For the word "General", return each line of the data in which it occurs.

- - - -

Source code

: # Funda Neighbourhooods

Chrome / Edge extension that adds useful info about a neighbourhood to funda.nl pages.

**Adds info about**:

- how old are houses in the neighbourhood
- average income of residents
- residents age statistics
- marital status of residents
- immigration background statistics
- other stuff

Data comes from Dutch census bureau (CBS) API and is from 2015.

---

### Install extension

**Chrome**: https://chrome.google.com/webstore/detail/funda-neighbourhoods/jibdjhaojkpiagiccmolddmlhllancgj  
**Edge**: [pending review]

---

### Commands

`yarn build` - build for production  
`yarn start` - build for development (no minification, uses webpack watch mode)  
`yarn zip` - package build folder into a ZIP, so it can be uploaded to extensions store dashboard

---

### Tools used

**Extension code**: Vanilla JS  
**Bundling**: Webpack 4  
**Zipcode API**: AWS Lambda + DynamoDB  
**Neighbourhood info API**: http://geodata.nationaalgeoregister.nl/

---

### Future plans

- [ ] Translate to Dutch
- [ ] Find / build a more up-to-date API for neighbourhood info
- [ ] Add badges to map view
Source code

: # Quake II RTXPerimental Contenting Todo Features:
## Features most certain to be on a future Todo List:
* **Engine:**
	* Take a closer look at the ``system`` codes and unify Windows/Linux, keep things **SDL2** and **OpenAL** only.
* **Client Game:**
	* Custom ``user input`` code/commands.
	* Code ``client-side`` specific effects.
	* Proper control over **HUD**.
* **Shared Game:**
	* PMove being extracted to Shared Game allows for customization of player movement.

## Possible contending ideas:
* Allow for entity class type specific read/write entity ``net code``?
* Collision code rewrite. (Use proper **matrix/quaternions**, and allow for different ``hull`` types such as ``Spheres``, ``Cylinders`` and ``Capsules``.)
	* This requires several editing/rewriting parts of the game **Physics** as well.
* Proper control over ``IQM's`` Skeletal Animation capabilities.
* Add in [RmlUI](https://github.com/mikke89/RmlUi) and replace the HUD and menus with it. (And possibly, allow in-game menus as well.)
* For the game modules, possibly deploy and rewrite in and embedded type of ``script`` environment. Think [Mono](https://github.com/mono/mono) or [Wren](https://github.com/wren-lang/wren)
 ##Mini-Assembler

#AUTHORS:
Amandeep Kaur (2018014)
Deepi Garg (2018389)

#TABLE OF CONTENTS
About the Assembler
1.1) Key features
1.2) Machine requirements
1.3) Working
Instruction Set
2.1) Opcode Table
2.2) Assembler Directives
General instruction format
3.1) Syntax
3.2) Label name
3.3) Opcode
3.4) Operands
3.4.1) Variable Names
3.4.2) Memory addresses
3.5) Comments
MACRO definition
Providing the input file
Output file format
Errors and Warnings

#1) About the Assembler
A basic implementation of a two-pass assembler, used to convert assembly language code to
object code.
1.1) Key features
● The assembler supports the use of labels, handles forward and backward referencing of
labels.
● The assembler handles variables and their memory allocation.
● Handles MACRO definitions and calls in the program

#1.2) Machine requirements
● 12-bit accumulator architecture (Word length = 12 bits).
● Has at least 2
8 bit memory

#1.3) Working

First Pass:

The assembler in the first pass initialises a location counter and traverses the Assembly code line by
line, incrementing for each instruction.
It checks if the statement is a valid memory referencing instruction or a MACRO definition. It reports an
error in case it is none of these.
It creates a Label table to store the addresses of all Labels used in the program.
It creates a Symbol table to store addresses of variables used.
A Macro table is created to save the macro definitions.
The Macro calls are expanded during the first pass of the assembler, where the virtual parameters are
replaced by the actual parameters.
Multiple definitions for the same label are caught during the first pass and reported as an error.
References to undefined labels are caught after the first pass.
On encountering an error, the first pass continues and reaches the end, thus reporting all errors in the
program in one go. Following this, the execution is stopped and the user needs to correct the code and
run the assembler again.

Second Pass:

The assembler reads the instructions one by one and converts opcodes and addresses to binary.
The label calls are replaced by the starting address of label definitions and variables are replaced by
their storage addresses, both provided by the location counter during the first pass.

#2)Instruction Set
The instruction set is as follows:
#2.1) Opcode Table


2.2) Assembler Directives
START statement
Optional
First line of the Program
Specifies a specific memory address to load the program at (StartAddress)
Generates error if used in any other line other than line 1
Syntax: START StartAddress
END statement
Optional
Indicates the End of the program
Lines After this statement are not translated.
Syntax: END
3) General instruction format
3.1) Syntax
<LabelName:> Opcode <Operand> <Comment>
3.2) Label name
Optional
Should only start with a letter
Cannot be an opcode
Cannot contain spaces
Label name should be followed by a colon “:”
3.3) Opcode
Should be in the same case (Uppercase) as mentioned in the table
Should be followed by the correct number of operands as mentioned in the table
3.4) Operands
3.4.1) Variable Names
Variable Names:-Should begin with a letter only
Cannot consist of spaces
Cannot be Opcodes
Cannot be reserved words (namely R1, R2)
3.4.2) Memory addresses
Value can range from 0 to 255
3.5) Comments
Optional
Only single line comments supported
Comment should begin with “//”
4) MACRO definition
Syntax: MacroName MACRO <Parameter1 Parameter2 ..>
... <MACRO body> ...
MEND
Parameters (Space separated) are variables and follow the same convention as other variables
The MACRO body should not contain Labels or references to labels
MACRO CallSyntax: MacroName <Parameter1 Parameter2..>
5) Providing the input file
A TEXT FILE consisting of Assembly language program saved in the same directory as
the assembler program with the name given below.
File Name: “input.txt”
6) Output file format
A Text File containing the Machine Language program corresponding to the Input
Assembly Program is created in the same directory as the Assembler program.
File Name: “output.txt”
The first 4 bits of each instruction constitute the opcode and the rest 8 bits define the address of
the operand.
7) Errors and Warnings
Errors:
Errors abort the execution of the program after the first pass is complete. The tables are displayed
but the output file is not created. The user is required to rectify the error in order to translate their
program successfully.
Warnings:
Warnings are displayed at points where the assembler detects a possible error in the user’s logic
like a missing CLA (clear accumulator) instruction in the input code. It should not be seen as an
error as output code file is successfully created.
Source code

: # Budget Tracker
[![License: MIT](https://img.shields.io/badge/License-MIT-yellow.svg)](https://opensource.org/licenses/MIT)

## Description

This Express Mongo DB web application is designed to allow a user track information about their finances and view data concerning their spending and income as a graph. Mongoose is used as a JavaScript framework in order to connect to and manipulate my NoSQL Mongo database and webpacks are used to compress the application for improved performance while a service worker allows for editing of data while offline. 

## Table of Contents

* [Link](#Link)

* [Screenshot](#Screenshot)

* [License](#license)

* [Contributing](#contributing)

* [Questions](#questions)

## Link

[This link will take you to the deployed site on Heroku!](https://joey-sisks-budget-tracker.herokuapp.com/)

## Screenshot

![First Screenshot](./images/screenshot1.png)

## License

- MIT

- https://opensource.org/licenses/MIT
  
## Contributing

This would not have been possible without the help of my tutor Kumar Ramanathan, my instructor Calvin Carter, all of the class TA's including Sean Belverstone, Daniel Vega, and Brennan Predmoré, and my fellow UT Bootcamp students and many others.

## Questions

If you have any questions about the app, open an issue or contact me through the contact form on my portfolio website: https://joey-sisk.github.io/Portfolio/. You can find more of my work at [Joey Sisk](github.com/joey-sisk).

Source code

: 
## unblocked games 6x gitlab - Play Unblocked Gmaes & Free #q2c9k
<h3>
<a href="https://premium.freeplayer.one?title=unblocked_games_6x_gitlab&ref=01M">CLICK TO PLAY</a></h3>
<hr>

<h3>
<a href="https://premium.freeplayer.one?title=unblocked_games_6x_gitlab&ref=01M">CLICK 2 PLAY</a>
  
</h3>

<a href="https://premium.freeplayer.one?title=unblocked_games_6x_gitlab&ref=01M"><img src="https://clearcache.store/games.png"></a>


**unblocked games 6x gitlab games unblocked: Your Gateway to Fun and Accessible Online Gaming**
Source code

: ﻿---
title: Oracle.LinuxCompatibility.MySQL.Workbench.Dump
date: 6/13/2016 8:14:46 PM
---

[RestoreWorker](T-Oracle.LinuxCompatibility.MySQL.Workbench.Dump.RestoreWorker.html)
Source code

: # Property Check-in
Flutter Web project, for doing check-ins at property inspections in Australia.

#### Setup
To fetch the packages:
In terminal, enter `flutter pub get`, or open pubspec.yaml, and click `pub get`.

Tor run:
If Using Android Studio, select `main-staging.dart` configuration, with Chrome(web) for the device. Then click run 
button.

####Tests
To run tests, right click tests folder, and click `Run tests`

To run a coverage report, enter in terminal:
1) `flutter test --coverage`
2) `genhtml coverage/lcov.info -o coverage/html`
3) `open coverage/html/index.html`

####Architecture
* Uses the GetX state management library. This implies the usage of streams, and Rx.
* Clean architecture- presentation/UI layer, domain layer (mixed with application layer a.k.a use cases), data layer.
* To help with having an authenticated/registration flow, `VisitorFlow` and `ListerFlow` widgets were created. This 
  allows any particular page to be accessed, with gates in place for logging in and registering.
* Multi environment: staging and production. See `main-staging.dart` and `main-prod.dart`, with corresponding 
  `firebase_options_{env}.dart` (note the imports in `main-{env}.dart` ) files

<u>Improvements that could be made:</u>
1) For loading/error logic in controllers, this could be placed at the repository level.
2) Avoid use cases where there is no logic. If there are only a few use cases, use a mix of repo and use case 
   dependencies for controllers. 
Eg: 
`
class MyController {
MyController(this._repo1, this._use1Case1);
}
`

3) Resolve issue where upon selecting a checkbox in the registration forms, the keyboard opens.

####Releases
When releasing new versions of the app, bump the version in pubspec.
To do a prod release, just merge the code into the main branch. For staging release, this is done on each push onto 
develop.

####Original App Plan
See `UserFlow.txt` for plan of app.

- - - -

▶ RESPONSE TO THIS TASK:
General instruction format
3) General instruction format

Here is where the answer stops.